## Saved entries:

-.-.-

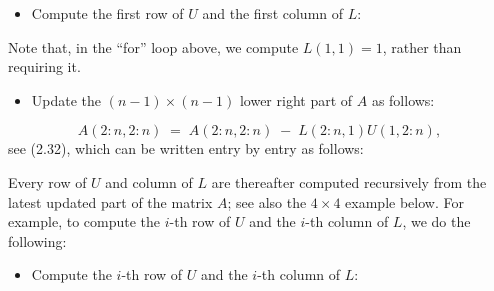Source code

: \begin{itemize}
\item[$\bullet$] Compute the first row of $U$ and the first column of $L$:
\end{itemize}

\begin{center}
\end{center}

Note that, in the ``for'' loop above, we compute $L(1,1) = 1$, rather
than requiring it.

\begin{itemize}
\item[$\bullet$] Update the $(n-1)\times(n-1)$ lower right part of $A$ as follows:
\end{itemize}
\begin{equation}
A(2:n,2:n) \;=\; A(2:n,2:n) \;-\; L(2:n,1)U(1,2:n),
\end{equation}
see (2.32), which can be written entry by entry as follows:

\begin{center}
\end{center}

Every row of $U$ and column of $L$ are thereafter computed recursively
from the latest updated part of the matrix $A$; see also the $4\times4$
example below. For example, to compute the $i$-th row of $U$ and the
$i$-th column of $L$, we do the following:

\begin{itemize}
\item[$\bullet$] Compute the $i$-th row of $U$ and the $i$-th column of $L$:
\end{itemize}
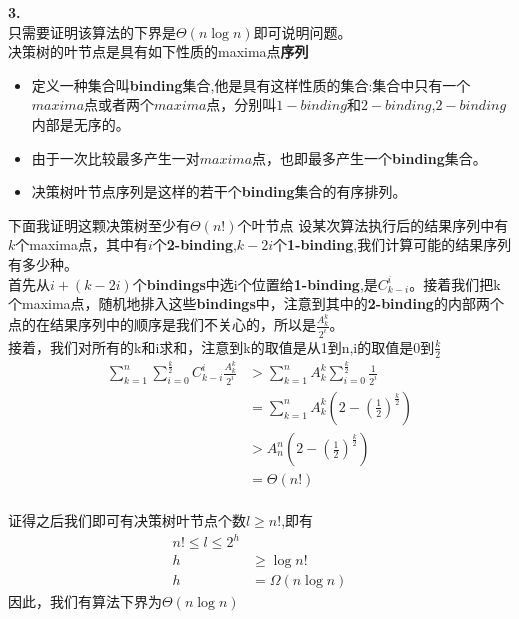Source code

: \documentclass[twocolumn]{ctexart}
\begin{document}
\noindent \textbf{3.}\\
\indent 只需要证明该算法的下界是$\Theta(n\log{n})$即可说明问题。\\
\indent 决策树的叶节点是具有如下性质的maxima点\textbf{序列}\\
\begin{itemize}
	\item 定义一种集合叫\textbf{binding}集合,他是具有这样性质的集合:集合中只有一个$maxima$点或者两个$maxima$点，分别叫$1-binding$和$2-binding$,$2-binding$内部是无序的。
	\item 由于一次比较最多产生一对$maxima$点，也即最多产生一个\textbf{binding}集合。
	\item 决策树叶节点序列是这样的若干个\textbf{binding}集合的有序排列。
\end{itemize}
\indent 下面我证明这颗决策树至少有$\Theta(n!)$个叶节点
\indent 设某次算法执行后的结果序列中有$k$个maxima点，其中有$i$个\textbf{2-binding},$k-2i$个\textbf{1-binding},我们计算可能的结果序列有多少种。\\
首先从$i+(k-2i)$个\textbf{bindings}中选i个位置给\textbf{1-binding},是$ C_{k-i}^{i}$。接着我们把k个maxima点，随机地排入这些\textbf{bindings}中，注意到其中的\textbf{2-binding}的内部两个点的在结果序列中的顺序是我们不关心的，所以是$\frac{A_k^k}{2^i} $。\\
\indent
接着，我们对所有的k和i求和，注意到k的取值是从1到n,i的取值是0到$\frac{k}{2}$\\

\begin{align}
	\sum_{k=1}^{n}\sum_{i=0}^{\frac{k}{2}} C_{k-i}^i\frac{A_k^k}{2^i} 
				&>\sum_{k=1}^{n}A_k^k\sum_{i=0}^{\frac{k}{2}}\frac{1}{2^i}\nonumber\\
				&=\sum_{k=1}^{n}A_k^k(2-(\frac{1}{2})^\frac{k}{2})\nonumber\\
				&>A_n^n(2-(\frac{1}{2})^\frac{k}{2})\nonumber\\
				&=\Theta(n!)\nonumber\\
				\nonumber
\end{align}

\indent 证得之后我们即可有决策树叶节点个数$l\ge n!$,即有\\
\begin{align}
	n!\le l \le 2^h\nonumber\\
	h &\ge \log{n!}\nonumber\\
	h&=\Omega(n\log{n})\nonumber
\end{align}
因此，我们有算法下界为$\Theta(n\log{n})$
%	
\end{document}
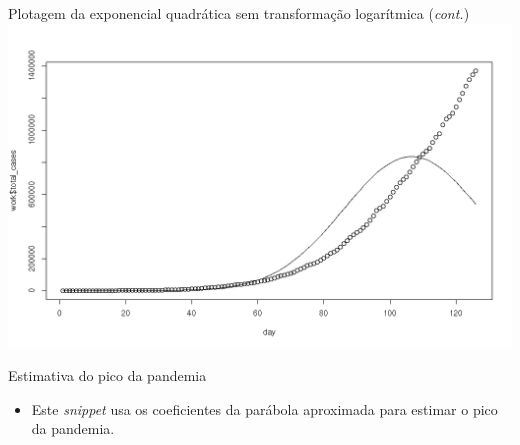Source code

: \documentclass[a4paper,10pt]{beamer}
\begin{document}
\begin{frame}{ Plotagem da exponencial quadrática sem transformação logarítmica
      ({\em cont.})}
  \includegraphics[scale=0.375]{plot-unexp2.png}

\end{frame}

\begin{frame}{ Estimativa do pico da pandemia }
  
  
  \begin{itemize}
      \item Este {\em snippet} usa os coeficientes da parábola aproximada para 
	  estimar o pico da pandemia.
  \end{itemize}

\end{frame}
\end{document}
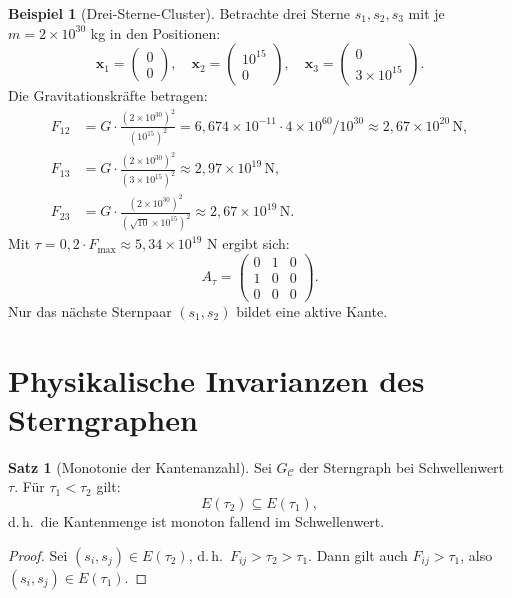 ﻿\documentclass[a4paper,12pt]{report}
\theoremstyle{definition}
\newtheorem{beispiel}{Beispiel}
\newtheorem{satz}{Satz}
\begin{document}
\begin{beispiel}[Drei-Sterne-Cluster]
Betrachte drei Sterne $s_1, s_2, s_3$ mit je $m = 2 \times 10^{30}$ kg in den Positionen:
\[
\mathbf{x}_1 = \begin{pmatrix}0\\0\end{pmatrix}, \quad
\mathbf{x}_2 = \begin{pmatrix}10^{15}\\0\end{pmatrix}, \quad
\mathbf{x}_3 = \begin{pmatrix}0\\3 \times 10^{15}\end{pmatrix}.
\]
Die Gravitationskräfte betragen:
\begin{align*}
F_{12} &= G \cdot \frac{(2 \times 10^{30})^2}{(10^{15})^2} = 6{,}674 \times 10^{-11} \cdot 4 \times 10^{60} / 10^{30} \approx 2{,}67 \times 10^{20} \, \mathrm{N}, \\
F_{13} &= G \cdot \frac{(2 \times 10^{30})^2}{(3 \times 10^{15})^2} \approx 2{,}97 \times 10^{19} \, \mathrm{N}, \\
F_{23} &= G \cdot \frac{(2 \times 10^{30})^2}{(\sqrt{10} \times 10^{15})^2} \approx 2{,}67 \times 10^{19} \, \mathrm{N}.
\end{align*}
Mit $\tau = 0{,}2 \cdot F_\mathrm{max} \approx 5{,}34 \times 10^{19}$ N ergibt sich:
\[
A_\tau = \begin{pmatrix}
    0 & 1 & 0 \\
    1 & 0 & 0 \\
    0 & 0 & 0
\end{pmatrix}.
\]
Nur das nächste Sternpaar $(s_1, s_2)$ bildet eine aktive Kante.
\end{beispiel}

\section{Physikalische Invarianzen des Sterngraphen}

\begin{satz}[Monotonie der Kantenanzahl]
\label{satz:monotonie}
Sei $G_\mathcal{C}$ der Sterngraph bei Schwellenwert $\tau$. Für $\tau_1 < \tau_2$ gilt:
\[
E(\tau_2) \subseteq E(\tau_1),
\]
d.\,h.\ die Kantenmenge ist monoton fallend im Schwellenwert.
\end{satz}

\begin{proof}
Sei $(s_i, s_j) \in E(\tau_2)$, d.\,h.\ $F_{ij} > \tau_2 > \tau_1$. Dann gilt auch $F_{ij} > \tau_1$, also $(s_i, s_j) \in E(\tau_1)$.
\end{proof}
\end{document}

-.-.-

In your copy of the entries above, keep the text exact and leave out the pictures.

## Response for this exercise:
Source code

: \begin{itemize}
\item[$\bullet$] Compute the first row of $U$ and the first column of $L$:
\end{itemize}

\begin{center}
\end{center}

Note that, in the ``for'' loop above, we compute $L(1,1) = 1$, rather
than requiring it.

\begin{itemize}
\item[$\bullet$] Update the $(n-1)\times(n-1)$ lower right part of $A$ as follows:
\end{itemize}
\begin{equation}
A(2:n,2:n) \;=\; A(2:n,2:n) \;-\; L(2:n,1)U(1,2:n),
\end{equation}
see (2.32), which can be written entry by entry as follows:

\begin{center}
\end{center}

Every row of $U$ and column of $L$ are thereafter computed recursively
from the latest updated part of the matrix $A$; see also the $4\times4$
example below. For example, to compute the $i$-th row of $U$ and the
$i$-th column of $L$, we do the following:

\begin{itemize}
\item[$\bullet$] Compute the $i$-th row of $U$ and the $i$-th column of $L$:
\end{itemize}
Source code

: \documentclass[twocolumn]{ctexart}
\begin{document}
\noindent \textbf{3.}\\
\indent 只需要证明该算法的下界是$\Theta(n\log{n})$即可说明问题。\\
\indent 决策树的叶节点是具有如下性质的maxima点\textbf{序列}\\
\begin{itemize}
	\item 定义一种集合叫\textbf{binding}集合,他是具有这样性质的集合:集合中只有一个$maxima$点或者两个$maxima$点，分别叫$1-binding$和$2-binding$,$2-binding$内部是无序的。
	\item 由于一次比较最多产生一对$maxima$点，也即最多产生一个\textbf{binding}集合。
	\item 决策树叶节点序列是这样的若干个\textbf{binding}集合的有序排列。
\end{itemize}
\indent 下面我证明这颗决策树至少有$\Theta(n!)$个叶节点
\indent 设某次算法执行后的结果序列中有$k$个maxima点，其中有$i$个\textbf{2-binding},$k-2i$个\textbf{1-binding},我们计算可能的结果序列有多少种。\\
首先从$i+(k-2i)$个\textbf{bindings}中选i个位置给\textbf{1-binding},是$ C_{k-i}^{i}$。接着我们把k个maxima点，随机地排入这些\textbf{bindings}中，注意到其中的\textbf{2-binding}的内部两个点的在结果序列中的顺序是我们不关心的，所以是$\frac{A_k^k}{2^i} $。\\
\indent
接着，我们对所有的k和i求和，注意到k的取值是从1到n,i的取值是0到$\frac{k}{2}$\\

\begin{align}
	\sum_{k=1}^{n}\sum_{i=0}^{\frac{k}{2}} C_{k-i}^i\frac{A_k^k}{2^i} 
				&>\sum_{k=1}^{n}A_k^k\sum_{i=0}^{\frac{k}{2}}\frac{1}{2^i}\nonumber\\
				&=\sum_{k=1}^{n}A_k^k(2-(\frac{1}{2})^\frac{k}{2})\nonumber\\
				&>A_n^n(2-(\frac{1}{2})^\frac{k}{2})\nonumber\\
				&=\Theta(n!)\nonumber\\
				\nonumber
\end{align}

\indent 证得之后我们即可有决策树叶节点个数$l\ge n!$,即有\\
\begin{align}
	n!\le l \le 2^h\nonumber\\
	h &\ge \log{n!}\nonumber\\
	h&=\Omega(n\log{n})\nonumber
\end{align}
因此，我们有算法下界为$\Theta(n\log{n})$
%	
\end{document}
Source code

: \documentclass[a4paper,10pt]{beamer}
\begin{document}
\begin{frame}{ Plotagem da exponencial quadrática sem transformação logarítmica
      ({\em cont.})}
  \includegraphics[scale=0.375]{plot-unexp2.png}

\end{frame}

\begin{frame}{ Estimativa do pico da pandemia }
  
  
  \begin{itemize}
      \item Este {\em snippet} usa os coeficientes da parábola aproximada para 
	  estimar o pico da pandemia.
  \end{itemize}

\end{frame}
\end{document}
 ﻿\documentclass[a4paper,12pt]{report}
\theoremstyle{definition}
\newtheorem{beispiel}{Beispiel}
\newtheorem{satz}{Satz}
\begin{document}
\begin{beispiel}[Drei-Sterne-Cluster]
Betrachte drei Sterne $s_1, s_2, s_3$ mit je $m = 2 \times 10^{30}$ kg in den Positionen:
\[
\mathbf{x}_1 = \begin{pmatrix}0\\0\end{pmatrix}, \quad
\mathbf{x}_2 = \begin{pmatrix}10^{15}\\0\end{pmatrix}, \quad
\mathbf{x}_3 = \begin{pmatrix}0\\3 \times 10^{15}\end{pmatrix}.
\]
Die Gravitationskräfte betragen:
\begin{align*}
F_{12} &= G \cdot \frac{(2 \times 10^{30})^2}{(10^{15})^2} = 6{,}674 \times 10^{-11} \cdot 4 \times 10^{60} / 10^{30} \approx 2{,}67 \times 10^{20} \, \mathrm{N}, \\
F_{13} &= G \cdot \frac{(2 \times 10^{30})^2}{(3 \times 10^{15})^2} \approx 2{,}97 \times 10^{19} \, \mathrm{N}, \\
F_{23} &= G \cdot \frac{(2 \times 10^{30})^2}{(\sqrt{10} \times 10^{15})^2} \approx 2{,}67 \times 10^{19} \, \mathrm{N}.
\end{align*}
Mit $\tau = 0{,}2 \cdot F_\mathrm{max} \approx 5{,}34 \times 10^{19}$ N ergibt sich:
\[
A_\tau = \begin{pmatrix}
    0 & 1 & 0 \\
    1 & 0 & 0 \\
    0 & 0 & 0
\end{pmatrix}.
\]
Nur das nächste Sternpaar $(s_1, s_2)$ bildet eine aktive Kante.
\end{beispiel}

\section{Physikalische Invarianzen des Sterngraphen}

\begin{satz}[Monotonie der Kantenanzahl]
\label{satz:monotonie}
Sei $G_\mathcal{C}$ der Sterngraph bei Schwellenwert $\tau$. Für $\tau_1 < \tau_2$ gilt:
\[
E(\tau_2) \subseteq E(\tau_1),
\]
d.\,h.\ die Kantenmenge ist monoton fallend im Schwellenwert.
\end{satz}

\begin{proof}
Sei $(s_i, s_j) \in E(\tau_2)$, d.\,h.\ $F_{ij} > \tau_2 > \tau_1$. Dann gilt auch $F_{ij} > \tau_1$, also $(s_i, s_j) \in E(\tau_1)$.
\end{proof}
\end{document}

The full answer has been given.